10. Ouai Finishing Crème

This is another styling cream that has to be on our list of the best hair creams. One unique thing about this hair cream is that it is quite lightweight and doesn’t weigh your hair down. When you use the cream, you can be sure of a lustrous finish and hair that is free of frizz and reflects light so beautifully. There is also the French-inspired fragrance that leaves your hair smelling so lovely you don’t want the experience to end. This hair cream is sold through Sephora, and Amazon.


11. Reverie Milk Anti-Frizz Leave-In Nourishing Treatment

If you want healthy-looking hair that is silky, soft and shiny, try this hair styling cream. The product works for all hair types and comes with nourishing ingredients. You can already tell the product is safe with Sephora’s clean seal that it comes with. It’s also vegan-friendly and has a rich blend of 16 special oils to enhance your hair volume without weighing it down.

There are no glutens, silicones, sulfates or parabens included to have any long-term side effect on your hair. Try it out today, and that’s all you need to fall in love with the product. It can be found online at Sephora.

12. Amika First Base Moisturizing Styling Cream

Hair styling creams are famous for all the benefits they have on your hair. With Amika’s styling cream you can have all those benefits and more. The cream features ingredients like sea buckthorn berry, vitamin C, and over 190 biologically active compounds to give you the freedom to style your hair in any way that suits you. Light protection, moisture, and smoothness are all also part of the perks of using this hair cream. Buy yours today at Revolve and start using it for shinier hair!

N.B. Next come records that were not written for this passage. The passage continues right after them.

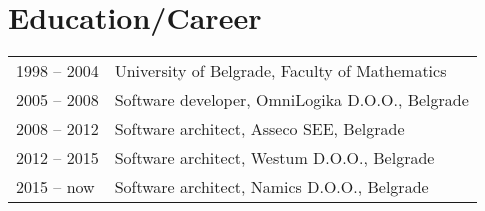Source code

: \section*{Education/Career}
\begin{longtable}{@{}p{6cm}p{10cm}}
1998 – 2004 	& University of Belgrade, Faculty of Mathematics\\
2005 – 2008 	& Software developer, OmniLogika D.O.O., Belgrade\\
2008 – 2012 	& Software architect, Asseco SEE, Belgrade\\
2012 – 2015  	& Software architect, Westum D.O.O., Belgrade\\
2015 – now  	& Software architect, Namics D.O.O., Belgrade
\end{longtable}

13. Pureology Hydrate Air Dry Cream

Heat styling products can hurt your hair in the long run. But here is a no-blow-dry heatless styling cream for you. Made with AirDry technology and AntiFade complex, the product has a record dry time, enhances your hair body and tames every single frizz. You can be sure your hair will be so radiant when you style it with this hair cream. It can be found online at Adore Beauty.

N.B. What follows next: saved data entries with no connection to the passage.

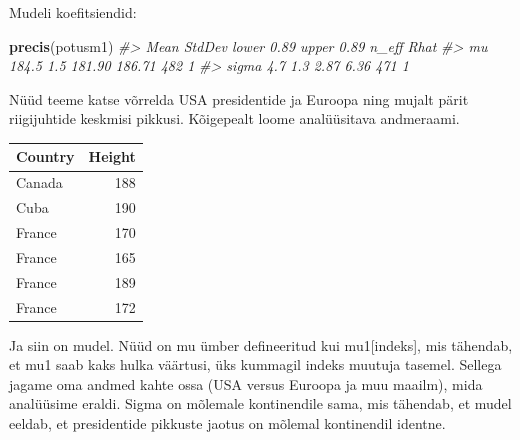 \documentclass[]{book}
\newenvironment{Shaded}{\begin{snugshade}}{\end{snugshade}}
\newcommand{\KeywordTok}[1]{\textcolor[rgb]{0.13,0.29,0.53}{\textbf{#1}}}
\newcommand{\DataTypeTok}[1]{\textcolor[rgb]{0.13,0.29,0.53}{#1}}
\newcommand{\StringTok}[1]{\textcolor[rgb]{0.31,0.60,0.02}{#1}}
\newcommand{\CommentTok}[1]{\textcolor[rgb]{0.56,0.35,0.01}{\textit{#1}}}
\newcommand{\OperatorTok}[1]{\textcolor[rgb]{0.81,0.36,0.00}{\textbf{#1}}}
\newcommand{\NormalTok}[1]{#1}
\begin{document}
Mudeli koefitsiendid:

\begin{Shaded}
\begin{Highlighting}[]
\KeywordTok{precis}\NormalTok{(potusm1)}
\CommentTok{#>        Mean StdDev lower 0.89 upper 0.89 n_eff Rhat}
\CommentTok{#> mu    184.5    1.5     181.90     186.71   482    1}
\CommentTok{#> sigma   4.7    1.3       2.87       6.36   471    1}
\end{Highlighting}
\end{Shaded}

Nüüd teeme katse võrrelda USA presidentide ja Euroopa ning mujalt pärit
riigijuhtide keskmisi pikkusi. Kõigepealt loome analüüsitava andmeraami.

\begin{Shaded}
\end{Shaded}

\begin{tabular}{l|r}
\hline
Country & Height\\
\hline
Canada & 188\\
\hline
Cuba & 190\\
\hline
France & 170\\
\hline
France & 165\\
\hline
France & 189\\
\hline
France & 172\\
\hline
\end{tabular}

Ja siin on mudel. Nüüd on mu ümber defineeritud kui mu1{[}indeks{]}, mis
tähendab, et mu1 saab kaks hulka väärtusi, üks kummagil indeks muutuja
tasemel. Sellega jagame oma andmed kahte ossa (USA versus Euroopa ja muu
maailm), mida analüüsime eraldi. Sigma on mõlemale kontinendile sama,
mis tähendab, et mudel eeldab, et presidentide pikkuste jaotus on
mõlemal kontinendil identne.

\begin{Shaded}
\end{Shaded}
\end{document}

14. Verb Sea Texture Cream

You must have read about those shampoos that give you a tousled, beachy look. But here is a can of the best hair cream that does the same thing effortlessly. Using it can give you instantly fresh hair waves with excellent texture and firm hold. The product can easily refresh your hair and amplify any style you create. It works for straight and wavy hair, no matter the length. Pick up a jar online at Sephora!

15. Tigi Bed Head Small Talk

Are you looking for the best hair cream that can add volume to your hair quickly and still allow you to control frizz? This product adds shine and gives your hair a light to medium hold. You will also love the fragrance it features that will allow your hair to smell better. All that UV flying around won’t be able to touch your hair, and even if you have had limp hair all year long, be ready for the burst of energy your hair has always needed. Get this lovely bottle of hair cream at Ulta Beauty, or Amazon!

16. Neuma NeuStyling Smoothing Crème

A hair cream with all-natural ingredients is what you get when you use this styling cream. With a blend of fruit oils and natural botanical extracts, it will give you the gorgeous glossy look that will follow. While the sunflower seed adds UV protection, the rosehip fruit extract makes your hair smooth and soft. You can’t go wrong when you use this hair cream. So why not get one today at Amazon?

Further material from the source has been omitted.